EXERCISE BRIEF :: In every line of the records, look for "positive", then report how many lines have it and nothing else.

INPUT DATA ::
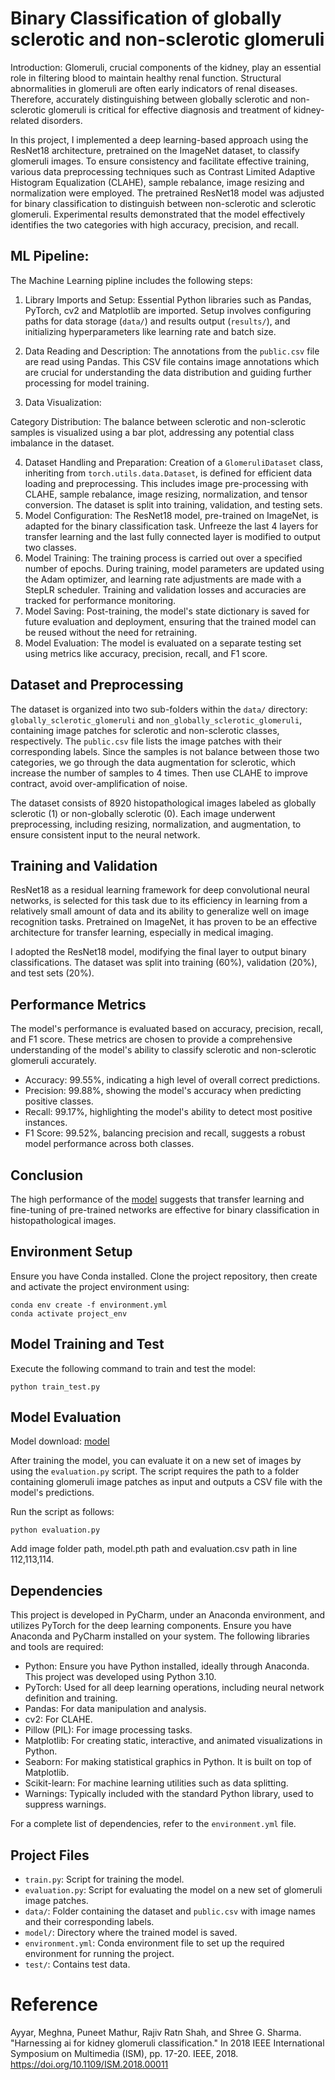 # Binary Classification of globally sclerotic and non-sclerotic glomeruli

Introduction: Glomeruli, crucial components of the kidney, play an essential role in filtering blood to maintain healthy renal function. Structural abnormalities in glomeruli are often early indicators of renal diseases. Therefore, accurately distinguishing between globally sclerotic and non-sclerotic glomeruli is critical for effective diagnosis and treatment of kidney-related disorders.

In this project, I implemented a deep learning-based approach using the ResNet18 architecture, pretrained on the ImageNet dataset, to classify glomeruli images. To ensure consistency and facilitate effective training, various data preprocessing techniques such as Contrast Limited Adaptive Histogram Equalization (CLAHE), sample rebalance, image resizing and normalization were employed. The pretrained ResNet18 model was adjusted for binary classification to distinguish between non-sclerotic and sclerotic glomeruli. Experimental results demonstrated that the model effectively identifies the two categories with high accuracy, precision, and recall. 

## ML Pipeline:

The Machine Learning pipline includes the following steps:

1. Library Imports and Setup: Essential Python libraries such as Pandas, PyTorch, cv2 and Matplotlib are imported. Setup involves configuring paths for data storage (`data/`) and results output (`results/`), and initializing hyperparameters like learning rate and batch size.

2. Data Reading and Description: The annotations from the `public.csv` file are read using Pandas. This CSV file contains image annotations which are crucial for understanding the data distribution and guiding further processing for model training.

3.  Data Visualization: 

   Category Distribution: The balance between sclerotic and non-sclerotic samples is visualized using a bar plot, addressing any potential class imbalance in the dataset.
   

4. Dataset Handling and Preparation: Creation of a `GlomeruliDataset` class, inheriting from `torch.utils.data.Dataset`, is defined for efficient data loading and preprocessing. This includes image pre-processing with CLAHE, sample rebalance, image resizing, normalization, and tensor conversion. The dataset is split into training, validation, and testing sets.
5. Model Configuration: The ResNet18 model, pre-trained on ImageNet, is adapted for the binary classification task. Unfreeze the last 4 layers for transfer learning and the last fully connected layer is modified to output two classes.
6.  Model Training: The training process is carried out over a specified number of epochs. During training, model parameters are updated using the Adam optimizer, and learning rate adjustments are made with a StepLR scheduler. Training and validation losses and accuracies are tracked for performance monitoring.
7.  Model Saving: Post-training, the model's state dictionary is saved for future evaluation and deployment, ensuring that the trained model can be reused without the need for retraining.
8.  Model Evaluation: The model is evaluated on a separate testing set using metrics like accuracy, precision, recall, and F1 score. 

## Dataset and Preprocessing
The dataset is organized into two sub-folders within the `data/` directory: `globally_sclerotic_glomeruli` and `non_globally_sclerotic_glomeruli`, containing image patches for sclerotic and non-sclerotic classes, respectively. The `public.csv` file lists the image patches with their corresponding labels. Since the samples is not balance between those two categories, we go through the data augmentation for sclerotic, which increase the number of samples to 4 times. Then use CLAHE to improve contract, avoid over-amplification of noise. 

The dataset consists of 8920 histopathological images labeled as globally sclerotic (1) or non-globally sclerotic (0). Each image underwent preprocessing, including resizing, normalization, and augmentation, to ensure consistent input to the neural network.

## Training and Validation
ResNet18 as a residual learning framework for deep convolutional neural networks, is selected for this task due to its efficiency in learning from a relatively small amount of data and its ability to generalize well on image recognition tasks. Pretrained on ImageNet, it has proven to be an effective architecture for transfer learning, especially in medical imaging.

I adopted the ResNet18 model, modifying the final layer to output binary classifications. The dataset was split into training (60%), validation (20%), and test sets (20%). 

## Performance Metrics

The model's performance is evaluated based on accuracy, precision, recall, and F1 score. These metrics are chosen to provide a comprehensive understanding of the model's ability to classify sclerotic and non-sclerotic glomeruli accurately.
-  Accuracy:  99.55%, indicating a high level of overall correct predictions.
-  Precision: 99.88%, showing the model's accuracy when predicting positive classes.
-  Recall:  99.17%, highlighting the model's ability to detect most positive instances.
-  F1 Score:  99.52%, balancing precision and recall, suggests a robust model performance across both classes.

## Conclusion

The high performance of the [model](https://www.dropbox.com/scl/fo/ip7pxm8zgm4t23qes0e15/h?rlkey=23u1hed6lla5kbzcuc2e9muna&dl=0) suggests that transfer learning and fine-tuning of pre-trained networks are effective for binary classification in histopathological images.

## Environment Setup

Ensure you have Conda installed. Clone the project repository, then create and activate the project environment using:

   ```
   conda env create -f environment.yml
   conda activate project_env
   ```

## Model Training and Test

Execute the following command to train and test the model:

   ```
   python train_test.py
   ```

## Model Evaluation
 Model download:  [model](https://mstate-my.sharepoint.com/:u:/g/personal/lt766_msstate_edu/EW9JAetFYkVMvtKanT3OpKABIR8vISNylRlNZosZXO4Egg?e=iC8E9z)

After training the model, you can evaluate it on a new set of images by using the `evaluation.py` script. The script requires the path to a folder containing glomeruli image patches as input and outputs a CSV file with the model's predictions.

Run the script as follows:

   ```
   python evaluation.py 
   ```

Add  image folder path, model.pth path and evaluation.csv path in line 112,113,114.

## Dependencies

This project is developed in PyCharm, under an Anaconda environment, and utilizes PyTorch for the deep learning components. Ensure you have Anaconda and PyCharm installed on your system. The following libraries and tools are required:

-  Python: Ensure you have Python installed, ideally through Anaconda. This project was developed using Python 3.10.
-  PyTorch: Used for all deep learning operations, including neural network definition and training. 
-  Pandas: For data manipulation and analysis. 
-  cv2: For CLAHE.
-  Pillow (PIL): For image processing tasks.
-  Matplotlib:  For creating static, interactive, and animated visualizations in Python.
-  Seaborn:  For making statistical graphics in Python. It is built on top of Matplotlib. 
-  Scikit-learn: For machine learning utilities such as data splitting. 
-  Warnings: Typically included with the standard Python library, used to suppress warnings.

For a complete list of dependencies, refer to the `environment.yml` file.

## Project Files
- `train.py`: Script for training the model.
- `evaluation.py`: Script for evaluating the model on a new set of glomeruli image patches.
- `data/`: Folder containing the dataset and `public.csv` with image names and their corresponding labels.
- `model/`: Directory where the trained model is saved.
- `environment.yml`: Conda environment file to set up the required environment for running the project.
- `test/`: Contains test data. 

# Reference
Ayyar, Meghna, Puneet Mathur, Rajiv Ratn Shah, and Shree G. Sharma. 
"Harnessing ai for kidney glomeruli classification." 
In 2018 IEEE International Symposium on Multimedia (ISM), pp. 17-20. IEEE, 2018. 
https://doi.org/10.1109/ISM.2018.00011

REPLY :: 2